Robert S. Richardson; Lawrence W. Norton, MD; John E. L. Sales, FRCS; Ben Eiseman, MD

AMA Arch Surg. 1973;106(2):191-195.


Abstract

The effect of endotoxin shock on the distribution of gastric blood flow was measured with radioactive microspheres in a swine stress ulcer model. Ten piglets were shocked with intravenously administered Escherichia coli endotoxin and compared with six controls. Blood flow was calculated before and after shock by assaying 2-cm square sections of stomach.
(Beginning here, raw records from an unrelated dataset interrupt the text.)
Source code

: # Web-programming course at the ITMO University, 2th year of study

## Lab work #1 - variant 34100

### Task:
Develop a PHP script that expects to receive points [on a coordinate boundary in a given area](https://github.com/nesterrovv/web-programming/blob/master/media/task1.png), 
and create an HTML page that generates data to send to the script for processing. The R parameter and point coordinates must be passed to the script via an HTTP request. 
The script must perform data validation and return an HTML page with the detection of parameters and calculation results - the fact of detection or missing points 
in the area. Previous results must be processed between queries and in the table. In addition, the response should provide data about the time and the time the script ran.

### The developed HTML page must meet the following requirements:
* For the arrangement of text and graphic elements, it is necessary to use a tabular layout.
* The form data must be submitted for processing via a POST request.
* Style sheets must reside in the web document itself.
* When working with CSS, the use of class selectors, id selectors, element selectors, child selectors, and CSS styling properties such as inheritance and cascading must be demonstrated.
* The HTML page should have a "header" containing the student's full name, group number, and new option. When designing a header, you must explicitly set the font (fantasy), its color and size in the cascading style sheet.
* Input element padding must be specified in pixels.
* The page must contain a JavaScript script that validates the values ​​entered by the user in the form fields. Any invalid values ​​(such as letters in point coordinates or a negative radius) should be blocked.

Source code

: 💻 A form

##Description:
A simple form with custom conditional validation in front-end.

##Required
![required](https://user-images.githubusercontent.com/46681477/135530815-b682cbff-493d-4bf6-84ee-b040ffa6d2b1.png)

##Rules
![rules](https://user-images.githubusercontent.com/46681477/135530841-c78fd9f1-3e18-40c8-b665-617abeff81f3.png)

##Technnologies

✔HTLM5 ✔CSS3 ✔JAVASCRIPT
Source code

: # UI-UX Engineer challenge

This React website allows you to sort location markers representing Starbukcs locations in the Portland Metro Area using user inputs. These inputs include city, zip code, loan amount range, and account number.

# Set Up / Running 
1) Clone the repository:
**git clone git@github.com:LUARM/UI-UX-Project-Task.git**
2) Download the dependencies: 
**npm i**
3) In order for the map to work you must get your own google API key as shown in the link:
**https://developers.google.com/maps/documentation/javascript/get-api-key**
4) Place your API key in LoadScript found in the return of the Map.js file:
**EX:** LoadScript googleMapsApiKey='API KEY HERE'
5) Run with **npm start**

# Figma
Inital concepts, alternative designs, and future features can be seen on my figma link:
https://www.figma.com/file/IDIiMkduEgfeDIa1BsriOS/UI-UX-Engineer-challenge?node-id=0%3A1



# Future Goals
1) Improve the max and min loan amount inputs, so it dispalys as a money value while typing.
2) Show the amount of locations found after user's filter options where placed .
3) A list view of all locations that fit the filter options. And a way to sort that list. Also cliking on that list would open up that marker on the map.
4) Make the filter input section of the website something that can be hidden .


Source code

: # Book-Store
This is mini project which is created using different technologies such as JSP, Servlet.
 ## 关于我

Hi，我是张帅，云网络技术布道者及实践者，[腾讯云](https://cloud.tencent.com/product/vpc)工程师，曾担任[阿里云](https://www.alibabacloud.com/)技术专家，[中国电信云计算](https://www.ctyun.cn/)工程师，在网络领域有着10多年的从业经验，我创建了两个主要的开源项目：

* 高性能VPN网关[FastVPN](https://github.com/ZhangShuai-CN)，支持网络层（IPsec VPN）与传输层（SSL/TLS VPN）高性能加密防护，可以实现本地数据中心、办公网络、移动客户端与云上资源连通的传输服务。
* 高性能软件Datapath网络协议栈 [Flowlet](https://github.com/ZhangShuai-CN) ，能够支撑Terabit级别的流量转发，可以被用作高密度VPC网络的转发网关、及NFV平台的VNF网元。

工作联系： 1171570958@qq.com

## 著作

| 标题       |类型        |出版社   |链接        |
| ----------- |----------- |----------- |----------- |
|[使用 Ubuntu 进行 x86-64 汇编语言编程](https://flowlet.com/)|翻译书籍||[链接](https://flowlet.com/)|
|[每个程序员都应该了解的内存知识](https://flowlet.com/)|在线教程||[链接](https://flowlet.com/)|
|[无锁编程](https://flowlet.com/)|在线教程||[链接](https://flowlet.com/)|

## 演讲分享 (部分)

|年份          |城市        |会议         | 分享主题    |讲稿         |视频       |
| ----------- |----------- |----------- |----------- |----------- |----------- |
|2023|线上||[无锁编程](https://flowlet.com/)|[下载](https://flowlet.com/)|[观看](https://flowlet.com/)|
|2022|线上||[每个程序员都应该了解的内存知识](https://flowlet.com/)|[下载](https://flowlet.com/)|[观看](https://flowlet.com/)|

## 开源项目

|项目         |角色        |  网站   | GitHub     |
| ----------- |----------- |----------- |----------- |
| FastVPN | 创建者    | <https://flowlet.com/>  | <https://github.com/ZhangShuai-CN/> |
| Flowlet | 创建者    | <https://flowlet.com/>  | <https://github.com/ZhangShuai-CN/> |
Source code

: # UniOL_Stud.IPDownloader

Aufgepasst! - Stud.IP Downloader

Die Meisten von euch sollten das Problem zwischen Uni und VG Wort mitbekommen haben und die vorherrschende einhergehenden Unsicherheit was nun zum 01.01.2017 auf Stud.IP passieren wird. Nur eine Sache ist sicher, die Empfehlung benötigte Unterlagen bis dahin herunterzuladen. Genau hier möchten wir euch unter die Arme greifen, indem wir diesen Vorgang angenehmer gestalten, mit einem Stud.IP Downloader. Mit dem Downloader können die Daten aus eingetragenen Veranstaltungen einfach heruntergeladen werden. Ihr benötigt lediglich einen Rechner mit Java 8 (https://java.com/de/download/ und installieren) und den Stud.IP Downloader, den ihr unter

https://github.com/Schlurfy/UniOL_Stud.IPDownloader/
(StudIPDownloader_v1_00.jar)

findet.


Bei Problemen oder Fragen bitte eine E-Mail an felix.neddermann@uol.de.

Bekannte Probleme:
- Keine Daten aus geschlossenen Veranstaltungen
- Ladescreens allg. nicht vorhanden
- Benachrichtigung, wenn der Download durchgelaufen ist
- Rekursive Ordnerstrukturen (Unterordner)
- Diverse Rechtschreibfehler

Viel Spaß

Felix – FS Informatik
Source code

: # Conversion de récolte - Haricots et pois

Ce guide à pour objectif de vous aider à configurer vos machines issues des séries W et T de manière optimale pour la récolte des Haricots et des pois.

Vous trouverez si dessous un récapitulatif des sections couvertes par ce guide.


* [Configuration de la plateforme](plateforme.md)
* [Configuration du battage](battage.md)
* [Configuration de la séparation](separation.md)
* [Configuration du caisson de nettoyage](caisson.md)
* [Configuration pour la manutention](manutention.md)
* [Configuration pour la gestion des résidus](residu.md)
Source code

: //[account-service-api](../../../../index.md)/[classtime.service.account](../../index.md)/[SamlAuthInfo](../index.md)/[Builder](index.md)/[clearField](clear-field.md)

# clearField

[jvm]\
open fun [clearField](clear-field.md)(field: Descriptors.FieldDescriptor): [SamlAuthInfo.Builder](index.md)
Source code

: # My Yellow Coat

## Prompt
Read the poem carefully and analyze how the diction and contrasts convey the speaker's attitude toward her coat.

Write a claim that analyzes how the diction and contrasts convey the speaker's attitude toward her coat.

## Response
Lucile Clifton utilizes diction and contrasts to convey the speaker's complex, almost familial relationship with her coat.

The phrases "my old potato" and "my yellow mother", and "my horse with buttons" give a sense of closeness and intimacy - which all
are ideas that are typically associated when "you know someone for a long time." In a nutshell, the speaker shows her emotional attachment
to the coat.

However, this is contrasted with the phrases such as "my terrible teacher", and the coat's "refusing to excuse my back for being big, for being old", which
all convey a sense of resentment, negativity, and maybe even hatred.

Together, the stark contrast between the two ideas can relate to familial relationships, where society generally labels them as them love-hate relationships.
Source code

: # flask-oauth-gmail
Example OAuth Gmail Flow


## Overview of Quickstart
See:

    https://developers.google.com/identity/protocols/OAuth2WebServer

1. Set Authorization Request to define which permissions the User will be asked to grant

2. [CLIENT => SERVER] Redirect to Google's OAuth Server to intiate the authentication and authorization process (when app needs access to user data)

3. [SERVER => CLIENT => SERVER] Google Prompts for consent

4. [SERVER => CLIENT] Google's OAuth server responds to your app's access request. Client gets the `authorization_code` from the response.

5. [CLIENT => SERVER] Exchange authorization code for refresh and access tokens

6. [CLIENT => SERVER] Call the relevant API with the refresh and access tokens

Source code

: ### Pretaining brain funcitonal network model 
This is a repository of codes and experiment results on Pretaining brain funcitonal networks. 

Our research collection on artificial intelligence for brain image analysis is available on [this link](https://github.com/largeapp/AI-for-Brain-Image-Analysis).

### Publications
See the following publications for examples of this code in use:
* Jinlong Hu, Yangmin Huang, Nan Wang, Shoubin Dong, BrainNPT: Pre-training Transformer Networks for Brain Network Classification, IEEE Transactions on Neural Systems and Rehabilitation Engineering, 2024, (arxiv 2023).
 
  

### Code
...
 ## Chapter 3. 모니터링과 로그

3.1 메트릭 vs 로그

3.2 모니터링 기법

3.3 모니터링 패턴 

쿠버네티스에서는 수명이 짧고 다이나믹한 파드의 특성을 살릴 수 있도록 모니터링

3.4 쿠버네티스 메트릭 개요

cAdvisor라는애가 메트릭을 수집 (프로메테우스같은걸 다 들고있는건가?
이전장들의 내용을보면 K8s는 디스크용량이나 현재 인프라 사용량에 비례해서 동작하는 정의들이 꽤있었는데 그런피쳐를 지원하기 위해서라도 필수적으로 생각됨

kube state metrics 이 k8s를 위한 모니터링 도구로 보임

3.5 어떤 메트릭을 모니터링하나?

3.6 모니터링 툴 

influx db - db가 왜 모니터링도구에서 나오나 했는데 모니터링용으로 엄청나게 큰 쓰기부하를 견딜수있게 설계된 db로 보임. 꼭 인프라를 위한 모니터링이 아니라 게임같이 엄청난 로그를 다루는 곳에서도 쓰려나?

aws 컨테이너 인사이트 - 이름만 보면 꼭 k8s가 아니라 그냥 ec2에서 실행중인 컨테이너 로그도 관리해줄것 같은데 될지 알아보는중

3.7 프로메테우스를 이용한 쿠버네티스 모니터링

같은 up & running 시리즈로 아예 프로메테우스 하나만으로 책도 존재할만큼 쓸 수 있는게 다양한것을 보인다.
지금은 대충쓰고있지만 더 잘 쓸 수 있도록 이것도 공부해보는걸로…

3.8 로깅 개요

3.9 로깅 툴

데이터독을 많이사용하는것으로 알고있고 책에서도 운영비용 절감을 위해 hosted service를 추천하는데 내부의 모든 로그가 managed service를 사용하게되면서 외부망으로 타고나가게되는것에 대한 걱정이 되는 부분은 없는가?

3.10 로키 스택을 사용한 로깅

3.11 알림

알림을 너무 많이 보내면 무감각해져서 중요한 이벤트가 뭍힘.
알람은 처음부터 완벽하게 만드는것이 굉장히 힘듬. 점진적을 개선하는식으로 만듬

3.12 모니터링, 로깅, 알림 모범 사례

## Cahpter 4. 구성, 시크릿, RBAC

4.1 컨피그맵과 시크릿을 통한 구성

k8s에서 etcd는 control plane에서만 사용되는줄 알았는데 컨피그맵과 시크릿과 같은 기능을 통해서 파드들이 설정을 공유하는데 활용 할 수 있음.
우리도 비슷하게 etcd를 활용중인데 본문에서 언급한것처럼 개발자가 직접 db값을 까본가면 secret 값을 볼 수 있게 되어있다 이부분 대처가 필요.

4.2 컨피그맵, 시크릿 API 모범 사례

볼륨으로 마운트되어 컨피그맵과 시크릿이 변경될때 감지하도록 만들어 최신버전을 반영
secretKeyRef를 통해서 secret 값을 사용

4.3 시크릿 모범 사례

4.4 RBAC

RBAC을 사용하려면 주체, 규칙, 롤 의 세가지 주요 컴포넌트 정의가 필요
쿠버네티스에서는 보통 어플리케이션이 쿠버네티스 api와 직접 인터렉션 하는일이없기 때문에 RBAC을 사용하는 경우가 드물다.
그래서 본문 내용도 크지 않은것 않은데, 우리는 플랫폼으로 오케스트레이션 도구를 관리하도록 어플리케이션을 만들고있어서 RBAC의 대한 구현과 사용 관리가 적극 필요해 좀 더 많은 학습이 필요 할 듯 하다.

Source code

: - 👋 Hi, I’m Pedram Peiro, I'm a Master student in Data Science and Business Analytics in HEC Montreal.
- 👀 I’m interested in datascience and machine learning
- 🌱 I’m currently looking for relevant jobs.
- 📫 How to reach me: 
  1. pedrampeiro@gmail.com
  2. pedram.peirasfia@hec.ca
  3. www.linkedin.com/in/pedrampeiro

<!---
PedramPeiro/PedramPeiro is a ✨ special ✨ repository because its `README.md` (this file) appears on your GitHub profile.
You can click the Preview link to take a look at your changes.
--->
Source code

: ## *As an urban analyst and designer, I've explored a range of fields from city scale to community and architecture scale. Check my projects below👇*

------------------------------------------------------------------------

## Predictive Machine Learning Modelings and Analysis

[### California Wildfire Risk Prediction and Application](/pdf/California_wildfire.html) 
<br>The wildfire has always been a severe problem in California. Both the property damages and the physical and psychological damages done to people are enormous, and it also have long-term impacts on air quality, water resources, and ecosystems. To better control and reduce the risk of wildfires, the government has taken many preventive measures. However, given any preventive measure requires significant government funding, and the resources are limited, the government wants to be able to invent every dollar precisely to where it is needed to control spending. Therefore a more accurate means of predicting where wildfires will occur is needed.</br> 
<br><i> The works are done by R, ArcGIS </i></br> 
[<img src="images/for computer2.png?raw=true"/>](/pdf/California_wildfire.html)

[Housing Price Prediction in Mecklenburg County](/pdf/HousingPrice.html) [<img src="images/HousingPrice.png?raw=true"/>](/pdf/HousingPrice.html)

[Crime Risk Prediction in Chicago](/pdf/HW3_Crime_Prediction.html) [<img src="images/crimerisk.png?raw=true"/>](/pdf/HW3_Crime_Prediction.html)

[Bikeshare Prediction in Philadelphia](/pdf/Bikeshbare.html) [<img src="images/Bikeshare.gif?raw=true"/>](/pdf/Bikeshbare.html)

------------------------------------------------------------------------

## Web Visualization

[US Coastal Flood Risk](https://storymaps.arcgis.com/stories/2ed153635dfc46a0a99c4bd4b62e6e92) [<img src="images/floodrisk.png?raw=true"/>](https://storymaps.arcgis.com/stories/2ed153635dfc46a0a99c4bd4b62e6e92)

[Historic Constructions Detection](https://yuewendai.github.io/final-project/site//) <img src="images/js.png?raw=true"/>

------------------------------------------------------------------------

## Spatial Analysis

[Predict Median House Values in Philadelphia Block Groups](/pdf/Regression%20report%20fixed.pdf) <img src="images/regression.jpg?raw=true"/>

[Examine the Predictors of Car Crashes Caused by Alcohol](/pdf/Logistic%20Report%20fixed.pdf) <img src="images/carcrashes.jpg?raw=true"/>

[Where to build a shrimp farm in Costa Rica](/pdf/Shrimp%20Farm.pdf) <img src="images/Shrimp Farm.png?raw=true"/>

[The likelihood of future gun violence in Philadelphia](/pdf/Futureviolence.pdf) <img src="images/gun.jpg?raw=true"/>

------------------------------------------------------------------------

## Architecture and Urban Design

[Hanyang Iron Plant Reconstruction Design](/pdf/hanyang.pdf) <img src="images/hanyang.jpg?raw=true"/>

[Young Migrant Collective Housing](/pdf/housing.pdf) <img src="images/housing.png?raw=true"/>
Distribution of gastric blood flow was analyzed graphically and ischemic regions were compared to ulcerated areas. Endotoxin caused a redistribution of gastric blood flow which did not parallel cardiac output change. Ischemia was maximum in the corpus where flow per gram decreased 62.2%, and stress ulcers developed only in this region in all shocked animals. There were no ulcers in controls where gastric blood flow paralleled cardiac output. Endotoxin caused a selective regional gastric ischemia unlike the diffuse, patchy flow seen following hemorrhage.



Author Affiliations

Denver

From the Department of Surgery, University of Colorado Medical Center, Denver.


Footnotes

Accepted for publication Sept 21, 1972.

Reprint requests to Department of Surgery, Denver General Hospital, W Eighth and Cherokee Streets, Denver 80204 (Dr. Eiseman).